Authored by Andrew Korybko via OrientalReview.org,
President Trump’s first six months in office have left his supporters with decidedly mixed feelings.
There are those who still “believe” in him and are convinced that he’s perfectly executing some “master plan”, while there are others who have given up all hope on him and are convinced that he disappointedly “sold out”.
The reality, as it usually is, lies somewhere between these two extremes.
Trump has clearly made several major foreign policy concessions to his opponents in the permanent military, intelligence, and diplomatic bureaucracies (the “deep state”), though he doesn’t seem to have fully given up on his campaign promises to be a revolutionary president.
What happened, though, was that the “deep state” expertly exploited Trump’s deal-making propensities to push him into a corner and capture control of most of his administration’s foreign policy.
Trump’s appointment of multiple individuals with a neoconservative worldview completely contradictory to the one that he campaigned on isn’t “to keep his political enemies forever guessing his real intentions”, as everybody already knew what he supposedly intended to do if he was ever elected president.
Instead, these people were placed in their respective positions because Trump was conned into thinking that he was cutting a deal with the “deep state” whereby he sacrificed some of his ambitiously revolutionary foreign policy promises in exchange for encountering less opposition to the implementation of his desired domestic agenda.
As could have been expected, the “Republicans In Name Only” (RINOs) didn’t abide by this “gentlemen’s agreement” between the President and the “deep state”, and they continued to make it all but impossible for Trump to govern except in the select instances when he could rely on Executive Orders.
Whereas Trump thought that he was wheeling and dealing in the foreign policy sphere in order to obtain advantageous outcomes in the domestic one, he soon found out that the domestic and foreign policies of the US are so intertwined as to be inseparable, meaning that a loss on one front inevitably leads to further losses on the other.
Trump has thus been caught in a trap from which he’ll have immense difficulty escaping, and which requires legendary “deep state” management skills and strategies to reverse, if it’s even possible to do so after all the negative momentum that he’s been tricked by his adversaries into generating.
Reflecting on how he got into this whole mess, it’s obviously due to the inter-services “deep state” collaboration which concocted the conspiracy theory about “Russia’s intervention” in the 2016 elections, and which therefore placed Trump on the strategic defensive and made him more likely to inadvertently enter into a series of disadvantageous deals.

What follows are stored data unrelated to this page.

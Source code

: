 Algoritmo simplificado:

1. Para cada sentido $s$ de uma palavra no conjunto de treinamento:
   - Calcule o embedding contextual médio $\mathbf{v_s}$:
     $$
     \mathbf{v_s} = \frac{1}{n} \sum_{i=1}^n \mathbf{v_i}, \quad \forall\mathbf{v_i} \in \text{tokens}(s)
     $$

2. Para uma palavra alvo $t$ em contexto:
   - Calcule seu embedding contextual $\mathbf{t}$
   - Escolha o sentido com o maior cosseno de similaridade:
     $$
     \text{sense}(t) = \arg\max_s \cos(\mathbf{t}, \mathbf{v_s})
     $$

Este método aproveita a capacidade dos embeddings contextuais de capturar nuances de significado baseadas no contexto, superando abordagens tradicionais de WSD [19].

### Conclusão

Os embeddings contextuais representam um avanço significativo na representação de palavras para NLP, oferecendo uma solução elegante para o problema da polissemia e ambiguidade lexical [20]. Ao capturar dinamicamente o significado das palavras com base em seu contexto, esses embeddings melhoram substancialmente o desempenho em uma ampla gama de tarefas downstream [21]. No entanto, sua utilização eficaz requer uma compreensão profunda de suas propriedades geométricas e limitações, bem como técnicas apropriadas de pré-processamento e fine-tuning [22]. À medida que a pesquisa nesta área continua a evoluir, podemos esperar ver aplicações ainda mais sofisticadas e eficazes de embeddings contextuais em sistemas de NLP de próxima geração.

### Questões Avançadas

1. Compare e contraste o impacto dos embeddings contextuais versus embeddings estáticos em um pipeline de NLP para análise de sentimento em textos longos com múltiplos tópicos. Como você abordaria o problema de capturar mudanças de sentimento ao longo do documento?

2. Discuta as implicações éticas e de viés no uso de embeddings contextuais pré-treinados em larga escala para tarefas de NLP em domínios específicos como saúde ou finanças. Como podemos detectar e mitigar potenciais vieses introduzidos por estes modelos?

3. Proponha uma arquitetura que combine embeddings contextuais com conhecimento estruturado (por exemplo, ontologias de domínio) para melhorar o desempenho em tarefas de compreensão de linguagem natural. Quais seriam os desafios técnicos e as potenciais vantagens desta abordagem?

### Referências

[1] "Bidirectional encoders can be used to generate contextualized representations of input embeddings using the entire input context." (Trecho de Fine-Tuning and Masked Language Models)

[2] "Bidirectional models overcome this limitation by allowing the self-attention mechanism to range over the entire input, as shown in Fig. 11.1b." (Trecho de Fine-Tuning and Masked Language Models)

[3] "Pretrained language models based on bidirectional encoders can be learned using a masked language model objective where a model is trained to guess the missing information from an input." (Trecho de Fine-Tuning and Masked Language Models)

Now that his back is to the corner on both the foreign and domestic policy fronts, Trump has no choice other than to embrace his revolutionary self that was proudly on display during the campaign trail if he wants to stand any feasible chance at implementing his policies.
It’s presumed that he’s working behind the scenes with his trusted advisors to slowly but surely place “his people” into key positions so as to facilitate this at a later time, but the clock is ticking, the momentum is turning against Trump, and he’s already been pressured into walking back many of his promises, whether as “tactical retreats” for the short term or as genuine strategic reversals.
If President Trump doesn’t bullishly embrace “Candidate Trump”, then he’s bound to politically perish and go down in history as one of the most ineffective and hamstrung leaders that the US has ever seen.